> _ACTIVITY_: Your job is to copy every record exactly.

++++ SUPPLIED DATA

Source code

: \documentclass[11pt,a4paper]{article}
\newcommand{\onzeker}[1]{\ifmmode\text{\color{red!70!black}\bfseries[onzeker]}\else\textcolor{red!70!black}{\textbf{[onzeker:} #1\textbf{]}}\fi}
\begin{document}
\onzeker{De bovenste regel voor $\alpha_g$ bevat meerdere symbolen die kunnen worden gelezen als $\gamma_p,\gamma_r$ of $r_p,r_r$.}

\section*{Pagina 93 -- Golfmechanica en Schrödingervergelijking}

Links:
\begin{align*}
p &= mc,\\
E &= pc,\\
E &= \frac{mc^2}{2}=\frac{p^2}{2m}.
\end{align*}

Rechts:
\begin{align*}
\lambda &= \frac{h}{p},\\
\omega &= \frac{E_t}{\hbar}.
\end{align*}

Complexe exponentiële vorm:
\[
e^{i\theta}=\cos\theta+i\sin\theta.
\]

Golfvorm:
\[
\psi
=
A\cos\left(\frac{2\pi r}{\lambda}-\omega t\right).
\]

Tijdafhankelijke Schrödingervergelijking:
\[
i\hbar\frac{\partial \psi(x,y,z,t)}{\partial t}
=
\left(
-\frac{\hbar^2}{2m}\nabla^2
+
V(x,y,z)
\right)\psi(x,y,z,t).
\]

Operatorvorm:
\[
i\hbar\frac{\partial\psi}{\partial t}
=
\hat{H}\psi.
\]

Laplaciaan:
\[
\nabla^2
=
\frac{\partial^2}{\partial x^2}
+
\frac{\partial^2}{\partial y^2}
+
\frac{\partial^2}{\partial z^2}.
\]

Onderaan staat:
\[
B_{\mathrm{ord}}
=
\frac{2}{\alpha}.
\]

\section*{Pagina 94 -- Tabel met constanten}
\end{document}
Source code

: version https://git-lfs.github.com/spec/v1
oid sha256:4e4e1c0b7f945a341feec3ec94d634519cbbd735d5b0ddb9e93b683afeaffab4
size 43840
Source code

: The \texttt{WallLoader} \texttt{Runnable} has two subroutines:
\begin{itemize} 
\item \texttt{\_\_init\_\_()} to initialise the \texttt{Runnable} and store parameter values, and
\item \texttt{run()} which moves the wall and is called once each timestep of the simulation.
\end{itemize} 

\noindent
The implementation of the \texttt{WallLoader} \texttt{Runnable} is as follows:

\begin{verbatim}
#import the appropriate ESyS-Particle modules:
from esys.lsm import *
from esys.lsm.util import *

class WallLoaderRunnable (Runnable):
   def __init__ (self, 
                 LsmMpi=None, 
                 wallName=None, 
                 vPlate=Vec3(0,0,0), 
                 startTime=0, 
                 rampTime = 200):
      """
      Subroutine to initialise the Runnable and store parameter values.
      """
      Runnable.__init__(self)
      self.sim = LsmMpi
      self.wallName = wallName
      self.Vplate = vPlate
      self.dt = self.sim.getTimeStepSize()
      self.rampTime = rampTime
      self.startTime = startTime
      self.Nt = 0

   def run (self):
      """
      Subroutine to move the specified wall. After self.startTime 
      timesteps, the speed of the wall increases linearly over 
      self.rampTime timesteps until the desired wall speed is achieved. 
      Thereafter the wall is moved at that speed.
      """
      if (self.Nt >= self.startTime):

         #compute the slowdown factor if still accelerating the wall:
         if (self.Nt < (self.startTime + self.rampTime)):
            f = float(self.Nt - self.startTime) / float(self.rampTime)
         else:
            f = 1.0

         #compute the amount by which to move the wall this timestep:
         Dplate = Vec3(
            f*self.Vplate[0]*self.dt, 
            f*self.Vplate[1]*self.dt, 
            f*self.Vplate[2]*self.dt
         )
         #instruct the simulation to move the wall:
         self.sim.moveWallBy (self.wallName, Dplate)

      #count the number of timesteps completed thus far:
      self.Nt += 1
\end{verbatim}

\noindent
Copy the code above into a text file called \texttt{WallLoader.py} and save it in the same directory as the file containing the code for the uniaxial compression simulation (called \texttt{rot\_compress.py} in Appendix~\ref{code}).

++++++++

> _ANSWER SPACE_:
Source code

: \documentclass[11pt,a4paper]{article}
\newcommand{\onzeker}[1]{\ifmmode\text{\color{red!70!black}\bfseries[onzeker]}\else\textcolor{red!70!black}{\textbf{[onzeker:} #1\textbf{]}}\fi}
\begin{document}
\onzeker{De bovenste regel voor $\alpha_g$ bevat meerdere symbolen die kunnen worden gelezen als $\gamma_p,\gamma_r$ of $r_p,r_r$.}

\section*{Pagina 93 -- Golfmechanica en Schrödingervergelijking}

Links:
\begin{align*}
p &= mc,\\
E &= pc,\\
E &= \frac{mc^2}{2}=\frac{p^2}{2m}.
\end{align*}

Rechts:
\begin{align*}
\lambda &= \frac{h}{p},\\
\omega &= \frac{E_t}{\hbar}.
\end{align*}

Complexe exponentiële vorm:
\[
e^{i\theta}=\cos\theta+i\sin\theta.
\]

Golfvorm:
\[
\psi
=
A\cos\left(\frac{2\pi r}{\lambda}-\omega t\right).
\]

Tijdafhankelijke Schrödingervergelijking:
\[
i\hbar\frac{\partial \psi(x,y,z,t)}{\partial t}
=
\left(
-\frac{\hbar^2}{2m}\nabla^2
+
V(x,y,z)
\right)\psi(x,y,z,t).
\]

Operatorvorm:
\[
i\hbar\frac{\partial\psi}{\partial t}
=
\hat{H}\psi.
\]

Laplaciaan:
\[
\nabla^2
=
\frac{\partial^2}{\partial x^2}
+
\frac{\partial^2}{\partial y^2}
+
\frac{\partial^2}{\partial z^2}.
\]

Onderaan staat:
\[
B_{\mathrm{ord}}
=
\frac{2}{\alpha}.
\]

\section*{Pagina 94 -- Tabel met constanten}
\end{document}
Source code

: version https://git-lfs.github.com/spec/v1
oid sha256:4e4e1c0b7f945a341feec3ec94d634519cbbd735d5b0ddb9e93b683afeaffab4
size 43840
Source code

: The \texttt{WallLoader} \texttt{Runnable} has two subroutines:
\begin{itemize} 
\item \texttt{\_\_init\_\_()} to initialise the \texttt{Runnable} and store parameter values, and
\item \texttt{run()} which moves the wall and is called once each timestep of the simulation.
\end{itemize} 

\noindent
The implementation of the \texttt{WallLoader} \texttt{Runnable} is as follows:

\begin{verbatim}
#import the appropriate ESyS-Particle modules:
from esys.lsm import *
from esys.lsm.util import *

class WallLoaderRunnable (Runnable):
   def __init__ (self, 
                 LsmMpi=None, 
                 wallName=None, 
                 vPlate=Vec3(0,0,0), 
                 startTime=0, 
                 rampTime = 200):
      """
      Subroutine to initialise the Runnable and store parameter values.
      """
      Runnable.__init__(self)
      self.sim = LsmMpi
      self.wallName = wallName
      self.Vplate = vPlate
      self.dt = self.sim.getTimeStepSize()
      self.rampTime = rampTime
      self.startTime = startTime
      self.Nt = 0

   def run (self):
      """
      Subroutine to move the specified wall. After self.startTime 
      timesteps, the speed of the wall increases linearly over 
      self.rampTime timesteps until the desired wall speed is achieved. 
      Thereafter the wall is moved at that speed.
      """
      if (self.Nt >= self.startTime):

         #compute the slowdown factor if still accelerating the wall:
         if (self.Nt < (self.startTime + self.rampTime)):
            f = float(self.Nt - self.startTime) / float(self.rampTime)
         else:
            f = 1.0

         #compute the amount by which to move the wall this timestep:
         Dplate = Vec3(
            f*self.Vplate[0]*self.dt, 
            f*self.Vplate[1]*self.dt, 
            f*self.Vplate[2]*self.dt
         )
         #instruct the simulation to move the wall:
         self.sim.moveWallBy (self.wallName, Dplate)

      #count the number of timesteps completed thus far:
      self.Nt += 1
\end{verbatim}

\noindent
Copy the code above into a text file called \texttt{WallLoader.py} and save it in the same directory as the file containing the code for the uniaxial compression simulation (called \texttt{rot\_compress.py} in Appendix~\ref{code}).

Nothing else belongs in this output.